DIRECTIONS: Repeat only the stretch of lines below that runs from the line with "The 4 Isolation" through the line with "repeatable read", unaltered.

DATA:
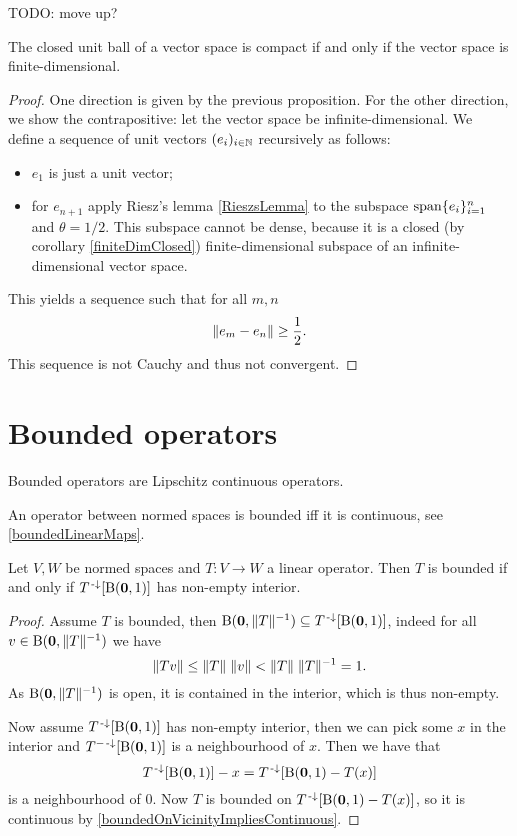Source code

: TODO: move up?
\begin{proposition} \label{compactnessUnitBall}
The closed unit ball of a vector space is compact \textup{if and only if} the vector space is finite-dimensional.
\end{proposition}
\begin{proof}
One direction is given by the previous proposition. For the other direction, we show the contrapositive: let the vector space be infinite-dimensional.
We define a sequence of unit vectors $(e_i)_{i\in\mathbb{N}}$ recursively as follows:
\begin{itemize}
\item $e_1$ is just a unit vector;
\item for $e_{n+1}$ apply Riesz's lemma \ref{RieszsLemma} to the subspace $\operatorname{span}\{e_i\}_{i=1}^n$ and $\theta = 1/2$. This subspace cannot be dense, because it is a closed (by corollary \ref{finiteDimClosed}) finite-dimensional subspace of an infinite-dimensional vector space.
\end{itemize}
This yields a sequence such that for all $m,n$
\[ \lVert e_m - e_n\rVert\geq \frac{1}{2}. \]
This sequence is not Cauchy and thus not convergent.
\end{proof}





\section{Bounded operators}
Bounded operators are Lipschitz continuous operators.

An operator between normed spaces is bounded iff it is continuous, see \ref{boundedLinearMaps}.

\begin{lemma}
Let $V,W$ be normed spaces and $T:V\to W$ a linear operator. Then $T$ is bounded \textup{if and only if} $T^{{\text{\hspace{0.15em}-}\downarrow}}[\operatorname{B}(\boldsymbol{\mathrm{0}},1)]$ has non-empty interior.
\end{lemma}
\begin{proof}
Assume $T$ is bounded, then $\operatorname{B}(\boldsymbol{\mathrm{0}}, \lVert T\rVert^{-1}) \subseteq T^{{\text{\hspace{0.15em}-}\downarrow}}[\operatorname{B}(\boldsymbol{\mathrm{0}},1)]$, indeed for all $v\in \operatorname{B}(\boldsymbol{\mathrm{0}}, \lVert T\rVert^{-1})$ we have
\[ \lVert Tv\rVert \leq \lVert T\rVert\;\lVert v\rVert < \lVert T\rVert\;\lVert T\rVert^{-1} = 1.  \]
As $\operatorname{B}(\boldsymbol{\mathrm{0}}, \lVert T\rVert^{-1})$ is open, it is contained in the interior, which is thus non-empty.

Now assume $T^{{\text{\hspace{0.15em}-}\downarrow}}[\operatorname{B}(\boldsymbol{\mathrm{0}},1)]$ has non-empty interior, then we can pick some $x$ in the interior and $T^{-{\text{\hspace{0.15em}-}\downarrow}}[\operatorname{B}(\boldsymbol{\mathrm{0}},1)]$ is a neighbourhood of $x$. Then we have that
\[ T^{{\text{\hspace{0.15em}-}\downarrow}}[\operatorname{B}(\boldsymbol{\mathrm{0}},1)] - x = T^{{\text{\hspace{0.15em}-}\downarrow}}[\operatorname{B}(\boldsymbol{\mathrm{0}},1)- T(x)] \]
is a neighbourhood of $0$. Now $T$ is bounded on $T^{{\text{\hspace{0.15em}-}\downarrow}}[\operatorname{B}(\boldsymbol{\mathrm{0}},1)- T(x)]$, so it is continuous by \ref{boundedOnVicinityImpliesContinuous}.
\end{proof}


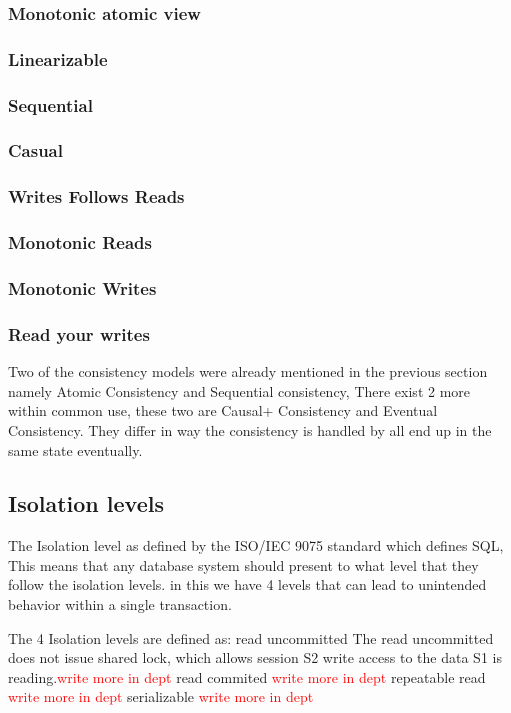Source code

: \documentclass[a4paper,10pt,titlepage]{report}
\begin{document}
\subsubsection{Monotonic atomic view}

\subsubsection{Linearizable}
\subsubsection{Sequential}
\subsubsection{Casual}
\subsubsection{Writes Follows Reads}
\subsubsection{Monotonic Reads}
\subsubsection{Monotonic Writes}
\subsubsection{Read your writes}

Two of the consistency models were already mentioned in the previous section namely Atomic Consistency and Sequential consistency, There exist 2 more within common use, these two are Causal+ Consistency and  Eventual Consistency. They differ in way the consistency is handled by all end up in the same state eventually.

\subsection{Isolation levels}

The Isolation level as defined by the ISO/IEC 9075 standard which defines SQL, This means that any database system should present to what level that they follow the isolation levels. in this we have 4 levels that can lead to unintended behavior within a single transaction.

The 4 Isolation levels are defined as:
read uncommitted
       The read uncommitted does not issue shared lock, which allows session S2 write access to the data S1 is reading.\textcolor{red}{write more in dept}
 read commited
 \textcolor{red}{write more in dept}
repeatable read
\textcolor{red}{write more in dept}
serializable
\textcolor{red}{write more in dept}
\end{document}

TASK ANSWER:
The 4 Isolation levels are defined as:
read uncommitted
       The read uncommitted does not issue shared lock, which allows session S2 write access to the data S1 is reading.\textcolor{red}{write more in dept}
 read commited
 \textcolor{red}{write more in dept}
repeatable read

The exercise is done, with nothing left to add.